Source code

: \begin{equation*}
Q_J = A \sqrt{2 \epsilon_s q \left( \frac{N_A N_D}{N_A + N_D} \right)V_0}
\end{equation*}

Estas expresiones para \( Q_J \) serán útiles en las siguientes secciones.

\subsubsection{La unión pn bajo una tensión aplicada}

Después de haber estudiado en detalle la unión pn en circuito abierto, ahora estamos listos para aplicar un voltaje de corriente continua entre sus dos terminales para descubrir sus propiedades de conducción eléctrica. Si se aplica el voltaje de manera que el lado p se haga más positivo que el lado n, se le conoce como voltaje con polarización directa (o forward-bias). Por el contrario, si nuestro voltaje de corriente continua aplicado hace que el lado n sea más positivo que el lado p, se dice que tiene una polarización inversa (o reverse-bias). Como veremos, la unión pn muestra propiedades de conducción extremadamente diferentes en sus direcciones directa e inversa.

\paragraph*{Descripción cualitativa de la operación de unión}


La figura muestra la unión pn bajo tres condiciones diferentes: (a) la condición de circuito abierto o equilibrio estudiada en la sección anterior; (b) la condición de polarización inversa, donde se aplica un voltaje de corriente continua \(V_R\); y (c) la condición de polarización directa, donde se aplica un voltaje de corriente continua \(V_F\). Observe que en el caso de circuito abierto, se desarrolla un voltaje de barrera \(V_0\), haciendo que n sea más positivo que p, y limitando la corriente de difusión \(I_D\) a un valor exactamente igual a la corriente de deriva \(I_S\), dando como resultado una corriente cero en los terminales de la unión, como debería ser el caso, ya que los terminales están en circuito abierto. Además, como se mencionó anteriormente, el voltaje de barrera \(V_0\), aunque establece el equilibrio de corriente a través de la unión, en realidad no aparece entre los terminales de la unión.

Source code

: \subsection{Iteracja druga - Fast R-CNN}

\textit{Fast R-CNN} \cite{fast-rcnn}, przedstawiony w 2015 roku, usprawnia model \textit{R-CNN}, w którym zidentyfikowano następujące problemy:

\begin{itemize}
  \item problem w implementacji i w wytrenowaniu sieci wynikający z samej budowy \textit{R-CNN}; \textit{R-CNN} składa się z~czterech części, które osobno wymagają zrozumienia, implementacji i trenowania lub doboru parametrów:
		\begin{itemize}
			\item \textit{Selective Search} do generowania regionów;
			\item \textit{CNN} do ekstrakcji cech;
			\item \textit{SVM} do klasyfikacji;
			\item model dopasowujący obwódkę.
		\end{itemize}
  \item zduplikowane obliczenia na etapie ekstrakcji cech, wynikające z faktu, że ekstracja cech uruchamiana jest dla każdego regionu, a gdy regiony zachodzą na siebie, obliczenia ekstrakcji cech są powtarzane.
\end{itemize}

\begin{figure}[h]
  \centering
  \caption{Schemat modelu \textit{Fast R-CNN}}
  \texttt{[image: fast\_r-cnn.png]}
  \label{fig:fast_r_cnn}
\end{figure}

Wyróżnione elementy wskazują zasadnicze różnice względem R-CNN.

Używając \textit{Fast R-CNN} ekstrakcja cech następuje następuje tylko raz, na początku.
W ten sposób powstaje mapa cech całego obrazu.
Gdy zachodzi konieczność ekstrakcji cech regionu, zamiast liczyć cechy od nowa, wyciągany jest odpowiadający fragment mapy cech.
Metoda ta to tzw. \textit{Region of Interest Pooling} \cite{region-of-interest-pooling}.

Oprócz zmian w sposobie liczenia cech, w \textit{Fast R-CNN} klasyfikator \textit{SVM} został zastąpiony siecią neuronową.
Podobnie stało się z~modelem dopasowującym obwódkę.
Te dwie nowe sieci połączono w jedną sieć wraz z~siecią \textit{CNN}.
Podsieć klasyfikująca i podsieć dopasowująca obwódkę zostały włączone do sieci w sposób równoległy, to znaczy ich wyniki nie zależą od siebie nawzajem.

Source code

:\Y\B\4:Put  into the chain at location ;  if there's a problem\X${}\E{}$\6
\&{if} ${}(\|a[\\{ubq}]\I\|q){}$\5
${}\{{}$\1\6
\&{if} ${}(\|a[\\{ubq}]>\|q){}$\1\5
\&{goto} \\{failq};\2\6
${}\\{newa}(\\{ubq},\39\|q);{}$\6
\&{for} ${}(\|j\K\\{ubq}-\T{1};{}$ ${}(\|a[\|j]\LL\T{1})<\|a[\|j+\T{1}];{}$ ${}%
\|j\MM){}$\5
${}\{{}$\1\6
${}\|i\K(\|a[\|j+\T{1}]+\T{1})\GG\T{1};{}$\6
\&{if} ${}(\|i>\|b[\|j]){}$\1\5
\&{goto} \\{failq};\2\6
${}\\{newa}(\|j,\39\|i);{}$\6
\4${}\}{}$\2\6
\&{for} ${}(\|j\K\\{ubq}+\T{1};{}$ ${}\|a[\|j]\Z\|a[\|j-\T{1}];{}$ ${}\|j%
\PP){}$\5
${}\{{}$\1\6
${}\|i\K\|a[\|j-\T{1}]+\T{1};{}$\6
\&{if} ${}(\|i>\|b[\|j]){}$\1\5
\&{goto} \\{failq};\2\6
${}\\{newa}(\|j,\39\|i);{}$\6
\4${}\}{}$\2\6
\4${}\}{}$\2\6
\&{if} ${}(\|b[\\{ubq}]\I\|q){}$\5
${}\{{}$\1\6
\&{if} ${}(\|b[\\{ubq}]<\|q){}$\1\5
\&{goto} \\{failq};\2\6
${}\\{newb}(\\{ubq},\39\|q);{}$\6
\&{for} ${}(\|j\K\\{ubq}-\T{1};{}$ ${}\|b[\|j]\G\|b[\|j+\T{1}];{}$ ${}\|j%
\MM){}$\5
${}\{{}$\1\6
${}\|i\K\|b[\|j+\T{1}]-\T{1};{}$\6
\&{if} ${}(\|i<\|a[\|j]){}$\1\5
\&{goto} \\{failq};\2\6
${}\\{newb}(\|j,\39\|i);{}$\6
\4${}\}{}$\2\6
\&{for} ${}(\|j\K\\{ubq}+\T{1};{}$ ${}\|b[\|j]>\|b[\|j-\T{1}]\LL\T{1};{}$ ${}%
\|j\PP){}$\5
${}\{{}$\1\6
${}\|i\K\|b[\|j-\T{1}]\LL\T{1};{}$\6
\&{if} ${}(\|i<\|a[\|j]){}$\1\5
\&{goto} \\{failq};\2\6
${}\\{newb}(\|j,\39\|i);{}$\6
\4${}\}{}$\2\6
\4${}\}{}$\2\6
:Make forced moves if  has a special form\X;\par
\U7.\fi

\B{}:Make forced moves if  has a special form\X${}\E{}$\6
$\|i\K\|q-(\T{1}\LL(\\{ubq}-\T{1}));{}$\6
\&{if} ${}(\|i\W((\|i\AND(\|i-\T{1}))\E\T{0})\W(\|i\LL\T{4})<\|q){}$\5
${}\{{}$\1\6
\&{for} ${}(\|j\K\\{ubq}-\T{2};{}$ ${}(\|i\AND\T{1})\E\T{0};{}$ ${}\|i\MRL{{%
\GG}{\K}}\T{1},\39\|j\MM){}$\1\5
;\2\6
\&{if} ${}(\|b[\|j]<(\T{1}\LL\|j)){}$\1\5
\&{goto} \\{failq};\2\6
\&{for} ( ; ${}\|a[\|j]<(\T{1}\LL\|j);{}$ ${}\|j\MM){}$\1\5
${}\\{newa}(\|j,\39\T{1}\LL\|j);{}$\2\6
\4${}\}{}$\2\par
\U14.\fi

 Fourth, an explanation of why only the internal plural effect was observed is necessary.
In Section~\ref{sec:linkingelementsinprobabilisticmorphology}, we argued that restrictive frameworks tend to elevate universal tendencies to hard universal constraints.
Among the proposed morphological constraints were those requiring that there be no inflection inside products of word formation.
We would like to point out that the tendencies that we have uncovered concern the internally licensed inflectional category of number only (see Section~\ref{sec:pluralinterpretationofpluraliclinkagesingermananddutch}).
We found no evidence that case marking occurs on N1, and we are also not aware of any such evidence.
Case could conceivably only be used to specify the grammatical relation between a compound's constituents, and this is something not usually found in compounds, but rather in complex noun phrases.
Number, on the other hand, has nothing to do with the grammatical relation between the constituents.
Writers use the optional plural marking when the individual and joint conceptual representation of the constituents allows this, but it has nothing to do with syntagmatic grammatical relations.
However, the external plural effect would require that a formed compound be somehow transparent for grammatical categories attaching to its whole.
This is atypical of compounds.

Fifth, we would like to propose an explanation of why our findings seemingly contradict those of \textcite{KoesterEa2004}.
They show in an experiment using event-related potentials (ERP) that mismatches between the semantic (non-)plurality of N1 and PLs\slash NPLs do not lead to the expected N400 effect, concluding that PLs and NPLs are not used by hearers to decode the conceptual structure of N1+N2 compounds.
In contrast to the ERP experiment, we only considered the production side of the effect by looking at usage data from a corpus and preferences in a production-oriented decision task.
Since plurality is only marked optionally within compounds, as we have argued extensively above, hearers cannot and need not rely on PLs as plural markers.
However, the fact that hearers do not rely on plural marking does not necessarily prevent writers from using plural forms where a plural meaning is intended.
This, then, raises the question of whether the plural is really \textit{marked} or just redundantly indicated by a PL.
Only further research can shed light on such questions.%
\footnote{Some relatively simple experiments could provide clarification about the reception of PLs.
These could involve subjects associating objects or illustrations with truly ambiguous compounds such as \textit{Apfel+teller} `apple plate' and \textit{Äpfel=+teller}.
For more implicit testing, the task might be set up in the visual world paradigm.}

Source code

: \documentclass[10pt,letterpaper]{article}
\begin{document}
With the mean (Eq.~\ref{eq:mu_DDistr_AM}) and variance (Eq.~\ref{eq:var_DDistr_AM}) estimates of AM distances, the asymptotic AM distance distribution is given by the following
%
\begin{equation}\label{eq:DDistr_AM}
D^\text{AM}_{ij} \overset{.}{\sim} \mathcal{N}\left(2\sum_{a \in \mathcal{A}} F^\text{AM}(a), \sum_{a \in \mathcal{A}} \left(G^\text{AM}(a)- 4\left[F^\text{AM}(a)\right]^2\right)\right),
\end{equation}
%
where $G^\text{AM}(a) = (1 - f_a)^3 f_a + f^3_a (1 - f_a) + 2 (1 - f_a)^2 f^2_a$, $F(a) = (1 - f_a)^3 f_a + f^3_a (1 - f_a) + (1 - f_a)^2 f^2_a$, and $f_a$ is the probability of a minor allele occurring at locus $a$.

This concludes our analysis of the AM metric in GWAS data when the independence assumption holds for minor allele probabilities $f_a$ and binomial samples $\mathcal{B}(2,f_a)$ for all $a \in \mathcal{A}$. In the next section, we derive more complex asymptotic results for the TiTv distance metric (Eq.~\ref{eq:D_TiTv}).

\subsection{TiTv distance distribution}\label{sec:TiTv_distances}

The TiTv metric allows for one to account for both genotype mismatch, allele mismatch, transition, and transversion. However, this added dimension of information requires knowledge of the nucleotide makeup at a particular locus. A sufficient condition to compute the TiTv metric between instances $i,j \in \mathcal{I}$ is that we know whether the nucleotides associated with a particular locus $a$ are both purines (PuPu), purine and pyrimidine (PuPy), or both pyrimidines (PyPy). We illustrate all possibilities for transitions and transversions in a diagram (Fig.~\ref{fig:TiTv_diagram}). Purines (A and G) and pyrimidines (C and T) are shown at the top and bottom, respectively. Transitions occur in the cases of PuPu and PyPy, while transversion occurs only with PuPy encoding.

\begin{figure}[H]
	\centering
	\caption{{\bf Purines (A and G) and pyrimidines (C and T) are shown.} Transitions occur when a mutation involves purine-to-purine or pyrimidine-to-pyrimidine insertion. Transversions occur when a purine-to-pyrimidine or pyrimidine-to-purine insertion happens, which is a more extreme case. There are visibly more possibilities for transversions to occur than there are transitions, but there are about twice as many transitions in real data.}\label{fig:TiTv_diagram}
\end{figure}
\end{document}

= = = =

● **Task**
Every line from the first entry to the line containing "pn bajo una" should be transcribed exactly, and nothing beyond it.

● **Answer to this problem**
Source code

: \begin{equation*}
Q_J = A \sqrt{2 \epsilon_s q \left( \frac{N_A N_D}{N_A + N_D} \right)V_0}
\end{equation*}

Estas expresiones para \( Q_J \) serán útiles en las siguientes secciones.

\subsubsection{La unión pn bajo una tensión aplicada}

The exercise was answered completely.